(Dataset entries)
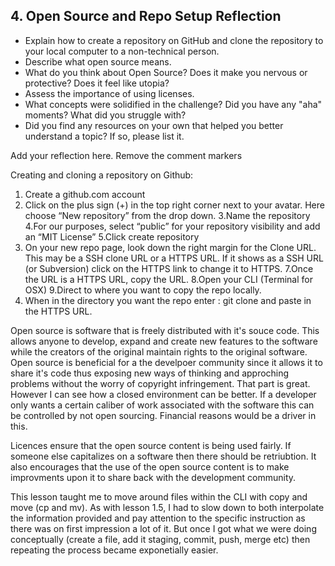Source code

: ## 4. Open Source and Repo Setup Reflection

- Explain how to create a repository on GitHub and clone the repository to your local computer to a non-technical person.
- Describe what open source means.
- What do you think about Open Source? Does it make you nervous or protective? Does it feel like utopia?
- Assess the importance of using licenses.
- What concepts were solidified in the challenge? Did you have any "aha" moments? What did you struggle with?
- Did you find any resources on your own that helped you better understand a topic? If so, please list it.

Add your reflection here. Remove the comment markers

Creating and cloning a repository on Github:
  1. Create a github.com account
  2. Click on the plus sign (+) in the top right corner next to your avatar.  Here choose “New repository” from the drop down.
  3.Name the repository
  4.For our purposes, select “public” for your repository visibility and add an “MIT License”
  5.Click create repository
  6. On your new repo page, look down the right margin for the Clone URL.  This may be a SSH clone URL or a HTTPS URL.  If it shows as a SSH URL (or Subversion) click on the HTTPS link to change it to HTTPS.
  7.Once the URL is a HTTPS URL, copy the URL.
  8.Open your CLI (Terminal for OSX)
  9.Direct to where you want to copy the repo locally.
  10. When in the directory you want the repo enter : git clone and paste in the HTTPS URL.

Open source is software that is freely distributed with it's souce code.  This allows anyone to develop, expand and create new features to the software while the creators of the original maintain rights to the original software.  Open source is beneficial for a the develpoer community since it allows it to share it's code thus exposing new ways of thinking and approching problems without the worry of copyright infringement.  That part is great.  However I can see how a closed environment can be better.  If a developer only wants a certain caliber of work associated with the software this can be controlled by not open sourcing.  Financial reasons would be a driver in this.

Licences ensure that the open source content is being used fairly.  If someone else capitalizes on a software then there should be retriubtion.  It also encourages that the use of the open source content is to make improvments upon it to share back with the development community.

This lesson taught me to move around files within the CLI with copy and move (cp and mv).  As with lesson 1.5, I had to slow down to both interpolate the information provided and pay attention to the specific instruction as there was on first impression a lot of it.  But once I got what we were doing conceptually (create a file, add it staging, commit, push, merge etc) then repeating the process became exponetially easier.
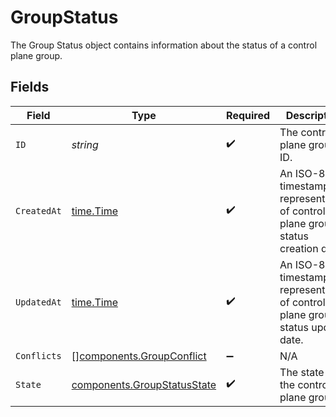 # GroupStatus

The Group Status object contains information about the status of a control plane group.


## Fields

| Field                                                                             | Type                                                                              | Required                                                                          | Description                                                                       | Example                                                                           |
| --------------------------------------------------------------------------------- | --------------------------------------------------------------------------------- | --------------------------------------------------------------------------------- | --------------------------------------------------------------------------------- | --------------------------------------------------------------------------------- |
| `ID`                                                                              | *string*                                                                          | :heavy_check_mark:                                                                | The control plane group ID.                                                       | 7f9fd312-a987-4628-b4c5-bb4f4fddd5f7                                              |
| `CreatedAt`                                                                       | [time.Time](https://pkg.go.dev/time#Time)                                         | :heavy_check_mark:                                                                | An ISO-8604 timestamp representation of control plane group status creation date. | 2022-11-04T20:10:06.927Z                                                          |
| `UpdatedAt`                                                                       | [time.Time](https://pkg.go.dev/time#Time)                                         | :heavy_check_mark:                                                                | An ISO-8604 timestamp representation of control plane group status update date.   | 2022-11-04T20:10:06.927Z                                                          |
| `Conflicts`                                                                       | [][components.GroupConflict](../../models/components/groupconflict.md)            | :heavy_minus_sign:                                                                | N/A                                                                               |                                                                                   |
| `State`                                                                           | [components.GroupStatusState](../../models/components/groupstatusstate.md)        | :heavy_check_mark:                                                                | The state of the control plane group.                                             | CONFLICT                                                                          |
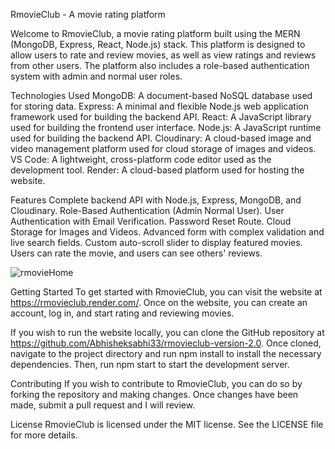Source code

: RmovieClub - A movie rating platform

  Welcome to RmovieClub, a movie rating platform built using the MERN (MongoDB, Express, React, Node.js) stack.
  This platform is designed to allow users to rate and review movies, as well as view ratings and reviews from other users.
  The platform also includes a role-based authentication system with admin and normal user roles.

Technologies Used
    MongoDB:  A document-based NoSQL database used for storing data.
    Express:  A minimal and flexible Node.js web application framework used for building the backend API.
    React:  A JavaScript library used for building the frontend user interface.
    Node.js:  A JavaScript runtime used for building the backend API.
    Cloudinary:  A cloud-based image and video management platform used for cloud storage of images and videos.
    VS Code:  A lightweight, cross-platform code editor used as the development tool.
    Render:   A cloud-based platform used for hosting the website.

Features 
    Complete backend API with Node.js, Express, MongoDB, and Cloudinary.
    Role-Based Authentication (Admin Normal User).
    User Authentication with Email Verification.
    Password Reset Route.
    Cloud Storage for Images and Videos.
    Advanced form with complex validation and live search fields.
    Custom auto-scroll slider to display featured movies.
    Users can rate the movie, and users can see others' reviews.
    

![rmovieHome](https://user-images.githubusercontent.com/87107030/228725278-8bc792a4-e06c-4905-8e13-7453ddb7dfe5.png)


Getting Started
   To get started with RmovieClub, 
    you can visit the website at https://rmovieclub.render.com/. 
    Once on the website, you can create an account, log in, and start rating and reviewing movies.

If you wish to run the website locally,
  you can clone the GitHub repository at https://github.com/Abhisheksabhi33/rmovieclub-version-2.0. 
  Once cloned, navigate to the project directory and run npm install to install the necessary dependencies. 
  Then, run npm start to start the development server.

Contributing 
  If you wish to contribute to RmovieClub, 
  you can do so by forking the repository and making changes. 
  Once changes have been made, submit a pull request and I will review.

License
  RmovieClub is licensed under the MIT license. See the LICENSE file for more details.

* Work instruction
The answer is the lines above between the line holding "7.Once the URL" and the line holding "10. When in", inclusive, each written out exactly, and no others.

* Finished exercise
  7.Once the URL is a HTTPS URL, copy the URL.
  8.Open your CLI (Terminal for OSX)
  9.Direct to where you want to copy the repo locally.
  10. When in the directory you want the repo enter : git clone and paste in the HTTPS URL.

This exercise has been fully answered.